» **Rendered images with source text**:
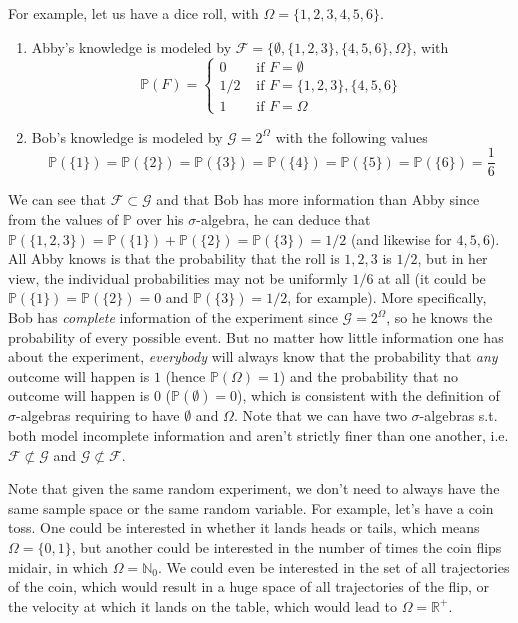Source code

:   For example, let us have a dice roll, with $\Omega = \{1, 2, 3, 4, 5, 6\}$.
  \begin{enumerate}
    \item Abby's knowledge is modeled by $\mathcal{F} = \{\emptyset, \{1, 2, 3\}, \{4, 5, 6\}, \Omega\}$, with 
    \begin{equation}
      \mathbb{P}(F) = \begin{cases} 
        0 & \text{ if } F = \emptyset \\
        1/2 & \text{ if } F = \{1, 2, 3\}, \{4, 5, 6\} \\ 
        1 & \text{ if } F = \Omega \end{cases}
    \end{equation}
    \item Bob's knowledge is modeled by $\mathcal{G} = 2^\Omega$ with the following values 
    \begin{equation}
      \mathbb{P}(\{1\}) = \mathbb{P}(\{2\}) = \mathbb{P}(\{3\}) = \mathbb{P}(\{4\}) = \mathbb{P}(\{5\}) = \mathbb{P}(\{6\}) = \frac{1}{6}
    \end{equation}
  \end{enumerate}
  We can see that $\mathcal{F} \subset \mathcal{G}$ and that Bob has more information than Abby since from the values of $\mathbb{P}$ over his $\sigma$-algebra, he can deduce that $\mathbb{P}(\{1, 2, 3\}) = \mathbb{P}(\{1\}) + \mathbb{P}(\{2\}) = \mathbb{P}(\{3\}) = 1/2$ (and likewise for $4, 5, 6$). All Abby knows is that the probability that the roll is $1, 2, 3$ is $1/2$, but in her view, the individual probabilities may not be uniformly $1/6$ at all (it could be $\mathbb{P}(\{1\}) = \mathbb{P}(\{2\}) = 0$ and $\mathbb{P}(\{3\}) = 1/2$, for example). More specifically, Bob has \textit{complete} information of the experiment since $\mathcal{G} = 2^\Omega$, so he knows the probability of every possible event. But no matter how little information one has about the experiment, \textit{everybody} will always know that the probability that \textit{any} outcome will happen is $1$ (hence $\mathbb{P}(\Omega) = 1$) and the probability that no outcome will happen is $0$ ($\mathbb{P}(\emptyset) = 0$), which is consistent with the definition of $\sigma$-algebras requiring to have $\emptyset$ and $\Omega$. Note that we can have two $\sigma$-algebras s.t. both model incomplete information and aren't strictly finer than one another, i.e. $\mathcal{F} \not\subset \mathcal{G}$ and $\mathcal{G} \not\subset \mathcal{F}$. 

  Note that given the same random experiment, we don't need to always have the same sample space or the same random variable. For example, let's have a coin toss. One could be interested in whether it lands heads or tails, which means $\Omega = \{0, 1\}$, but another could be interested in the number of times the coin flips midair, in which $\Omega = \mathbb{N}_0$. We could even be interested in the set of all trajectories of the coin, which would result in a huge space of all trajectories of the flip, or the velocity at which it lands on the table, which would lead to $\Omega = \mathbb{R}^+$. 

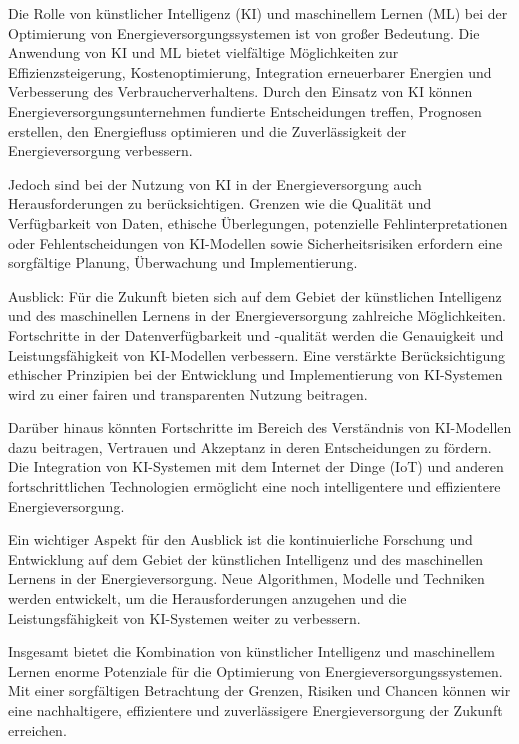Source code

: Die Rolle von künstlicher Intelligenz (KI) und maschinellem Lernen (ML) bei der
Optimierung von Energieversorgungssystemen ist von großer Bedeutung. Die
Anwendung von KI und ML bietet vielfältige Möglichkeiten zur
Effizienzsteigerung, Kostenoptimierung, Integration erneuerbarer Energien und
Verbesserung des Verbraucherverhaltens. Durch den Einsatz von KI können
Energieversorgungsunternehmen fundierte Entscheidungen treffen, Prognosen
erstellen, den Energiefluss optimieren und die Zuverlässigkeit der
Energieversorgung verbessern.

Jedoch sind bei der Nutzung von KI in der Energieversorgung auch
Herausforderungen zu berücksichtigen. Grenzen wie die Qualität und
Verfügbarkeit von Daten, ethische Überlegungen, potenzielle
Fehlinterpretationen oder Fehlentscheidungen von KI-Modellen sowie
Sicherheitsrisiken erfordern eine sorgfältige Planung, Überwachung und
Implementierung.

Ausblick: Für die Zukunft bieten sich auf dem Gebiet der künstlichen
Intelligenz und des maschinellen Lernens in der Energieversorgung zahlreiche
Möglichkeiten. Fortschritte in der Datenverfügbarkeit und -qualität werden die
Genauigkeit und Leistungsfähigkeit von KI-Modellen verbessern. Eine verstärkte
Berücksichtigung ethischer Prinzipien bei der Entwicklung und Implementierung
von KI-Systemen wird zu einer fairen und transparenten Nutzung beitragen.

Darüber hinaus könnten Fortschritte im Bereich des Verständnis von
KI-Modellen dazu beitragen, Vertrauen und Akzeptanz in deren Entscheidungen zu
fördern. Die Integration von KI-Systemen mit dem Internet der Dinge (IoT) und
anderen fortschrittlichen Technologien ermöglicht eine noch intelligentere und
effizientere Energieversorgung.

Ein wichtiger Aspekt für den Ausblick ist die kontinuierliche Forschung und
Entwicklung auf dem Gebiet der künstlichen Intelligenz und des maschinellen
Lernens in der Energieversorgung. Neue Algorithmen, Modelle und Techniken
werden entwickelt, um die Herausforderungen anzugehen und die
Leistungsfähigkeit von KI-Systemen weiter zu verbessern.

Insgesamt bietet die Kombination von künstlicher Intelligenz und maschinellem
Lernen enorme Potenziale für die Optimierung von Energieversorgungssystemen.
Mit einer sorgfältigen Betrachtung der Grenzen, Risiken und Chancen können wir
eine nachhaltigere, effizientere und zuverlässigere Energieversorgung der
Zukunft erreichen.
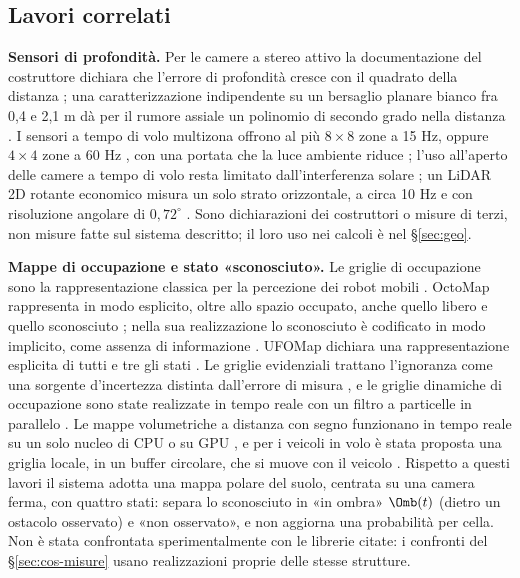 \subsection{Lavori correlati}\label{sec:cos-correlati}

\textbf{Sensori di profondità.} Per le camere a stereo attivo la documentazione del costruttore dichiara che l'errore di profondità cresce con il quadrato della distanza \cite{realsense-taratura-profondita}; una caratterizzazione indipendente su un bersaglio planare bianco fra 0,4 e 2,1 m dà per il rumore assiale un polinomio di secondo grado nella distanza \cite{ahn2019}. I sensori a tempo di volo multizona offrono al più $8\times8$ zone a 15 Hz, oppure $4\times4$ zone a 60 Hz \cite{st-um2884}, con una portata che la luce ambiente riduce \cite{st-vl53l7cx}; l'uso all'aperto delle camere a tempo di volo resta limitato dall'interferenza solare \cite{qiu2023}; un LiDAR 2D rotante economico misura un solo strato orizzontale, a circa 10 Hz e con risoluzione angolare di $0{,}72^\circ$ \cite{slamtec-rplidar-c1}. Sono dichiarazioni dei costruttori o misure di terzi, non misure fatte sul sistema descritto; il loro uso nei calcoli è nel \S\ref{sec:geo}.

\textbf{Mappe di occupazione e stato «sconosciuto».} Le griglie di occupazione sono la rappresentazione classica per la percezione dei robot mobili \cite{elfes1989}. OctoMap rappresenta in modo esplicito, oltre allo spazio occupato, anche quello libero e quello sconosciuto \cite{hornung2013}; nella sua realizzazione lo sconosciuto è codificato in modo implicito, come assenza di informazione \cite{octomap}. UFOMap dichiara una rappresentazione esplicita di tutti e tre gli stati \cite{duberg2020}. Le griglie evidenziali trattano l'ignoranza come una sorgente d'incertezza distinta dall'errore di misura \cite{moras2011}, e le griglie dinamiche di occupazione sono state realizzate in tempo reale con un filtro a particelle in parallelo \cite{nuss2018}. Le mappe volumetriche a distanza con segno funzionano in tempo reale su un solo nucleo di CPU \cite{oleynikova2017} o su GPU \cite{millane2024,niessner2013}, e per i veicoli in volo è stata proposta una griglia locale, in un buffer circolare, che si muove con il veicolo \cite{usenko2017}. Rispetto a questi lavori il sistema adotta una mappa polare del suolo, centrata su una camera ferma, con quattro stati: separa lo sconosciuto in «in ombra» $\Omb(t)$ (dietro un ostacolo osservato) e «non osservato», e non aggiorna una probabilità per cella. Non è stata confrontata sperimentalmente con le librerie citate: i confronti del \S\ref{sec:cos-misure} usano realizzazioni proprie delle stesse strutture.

» **TASK REQUIREMENTS**: In the data above, which lines lie between the line with "Darüber hinaus könnten" and the line with "Insgesamt bietet die", inclusive? Print those lines exactly and nothing else.

» **EXERCISE OUTPUT**:
Darüber hinaus könnten Fortschritte im Bereich des Verständnis von
KI-Modellen dazu beitragen, Vertrauen und Akzeptanz in deren Entscheidungen zu
fördern. Die Integration von KI-Systemen mit dem Internet der Dinge (IoT) und
anderen fortschrittlichen Technologien ermöglicht eine noch intelligentere und
effizientere Energieversorgung.

Ein wichtiger Aspekt für den Ausblick ist die kontinuierliche Forschung und
Entwicklung auf dem Gebiet der künstlichen Intelligenz und des maschinellen
Lernens in der Energieversorgung. Neue Algorithmen, Modelle und Techniken
werden entwickelt, um die Herausforderungen anzugehen und die
Leistungsfähigkeit von KI-Systemen weiter zu verbessern.

Insgesamt bietet die Kombination von künstlicher Intelligenz und maschinellem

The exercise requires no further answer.